++++ EXTRACTED DATA

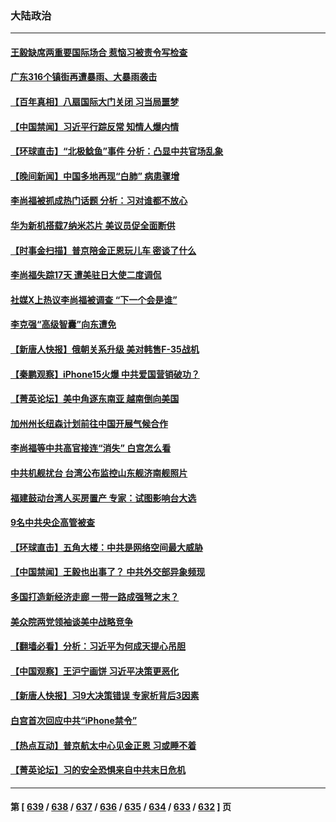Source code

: ### 大陆政治
---
#### [王毅缺席两重要国际场合 惹恼习被责令写检查](../../pages/ncid277/n14074440.md) 
#### [广东316个镇街再遭暴雨、大暴雨袭击](../../pages/ncid277/n14074432.md) 
#### [【百年真相】八扇国际大门关闭 习当局噩梦](../../pages/ncid277/n14073871.md) 
#### [【中国禁闻】习近平行踪反常 知情人爆内情](../../pages/ncid277/n14073647.md) 
#### [【环球直击】“北极鲶鱼”事件 分析：凸显中共官场乱象](../../pages/ncid277/n14073649.md) 
#### [【晚间新闻】中国多地再现“白肺” 病患骤增](../../pages/ncid277/n14074350.md) 
#### [李尚福被抓成热门话题 分析：习对谁都不放心](../../pages/ncid277/n14074281.md) 
#### [华为新机搭载7纳米芯片 美议员促全面断供](../../pages/ncid277/n14074111.md) 
#### [【时事金扫描】普京陪金正恩玩儿车 密谈了什么](../../pages/ncid277/n14074051.md) 
#### [李尚福失踪17天 遭美驻日大使二度调侃](../../pages/ncid277/n14073873.md) 
#### [社媒X上热议李尚福被调查 “下一个会是谁”](../../pages/ncid277/n14074086.md) 
#### [李克强“高级智囊”向东遭免](../../pages/ncid277/n14074104.md) 
#### [【新唐人快报】俄朝关系升级 美对韩售F-35战机](../../pages/ncid277/n14074054.md) 
#### [【秦鹏观察】iPhone15火爆 中共爱国营销破功？](../../pages/ncid277/n14073986.md) 
#### [【菁英论坛】美中角逐东南亚 越南倒向美国](../../pages/ncid277/n14074036.md) 
#### [加州州长纽森计划前往中国开展气候合作](../../pages/ncid277/n14073902.md) 
#### [李尚福等中共高官接连“消失” 白宫怎么看](../../pages/ncid277/n14073943.md) 
#### [中共机舰扰台 台湾公布监控山东舰济南舰照片](../../pages/ncid277/n14073784.md) 
#### [福建鼓动台湾人买房置产 专家：试图影响台大选](../../pages/ncid277/n14073632.md) 
#### [9名中共央企高管被查](../../pages/ncid277/n14073675.md) 
#### [【环球直击】五角大楼：中共是网络空间最大威胁](../../pages/ncid277/n14072844.md) 
#### [【中国禁闻】王毅也出事了？ 中共外交部异象频现](../../pages/ncid277/n14072841.md) 
#### [多国打造新经济走廊 一带一路成强弩之末？](../../pages/ncid277/n14073569.md) 
#### [美众院两党领袖谈美中战略竞争](../../pages/ncid277/n14073391.md) 
#### [【翻墙必看】分析：习近平为何成天提心吊胆](../../pages/ncid277/n14073523.md) 
#### [【中国观察】王沪宁画饼 习近平决策更恶化](../../pages/ncid277/n14073386.md) 
#### [【新唐人快报】习9大决策错误 专家析背后3因素](../../pages/ncid277/n14073363.md) 
#### [白宫首次回应中共“iPhone禁令”](../../pages/ncid277/n14073399.md) 
#### [【热点互动】普京航太中心见金正恩 习或睡不着](../../pages/ncid277/n14073309.md) 
#### [【菁英论坛】习的安全恐惧来自中共末日危机](../../pages/ncid277/n14073261.md) 

---
#### 第 [ [639](./639.md) / [638](./638.md) / [637](./637.md) / [636](./636.md) / [635](./635.md) / [634](./634.md) / [633](./633.md) / [632](./632.md) ] 页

++++++++

▶ [WHAT TO WORK ON] Above are the records. Print exactly, and only, the lines from the line with "#### [美众院两党领袖谈" to the line with "#### [【新唐人快报】习9大决策错误 专家析背后3因素](../../pages/ncid277/n14073363.md)", both inclusive.

▶ [OUTPUT]
#### [美众院两党领袖谈美中战略竞争](../../pages/ncid277/n14073391.md) 
#### [【翻墙必看】分析：习近平为何成天提心吊胆](../../pages/ncid277/n14073523.md) 
#### [【中国观察】王沪宁画饼 习近平决策更恶化](../../pages/ncid277/n14073386.md) 
#### [【新唐人快报】习9大决策错误 专家析背后3因素](../../pages/ncid277/n14073363.md) 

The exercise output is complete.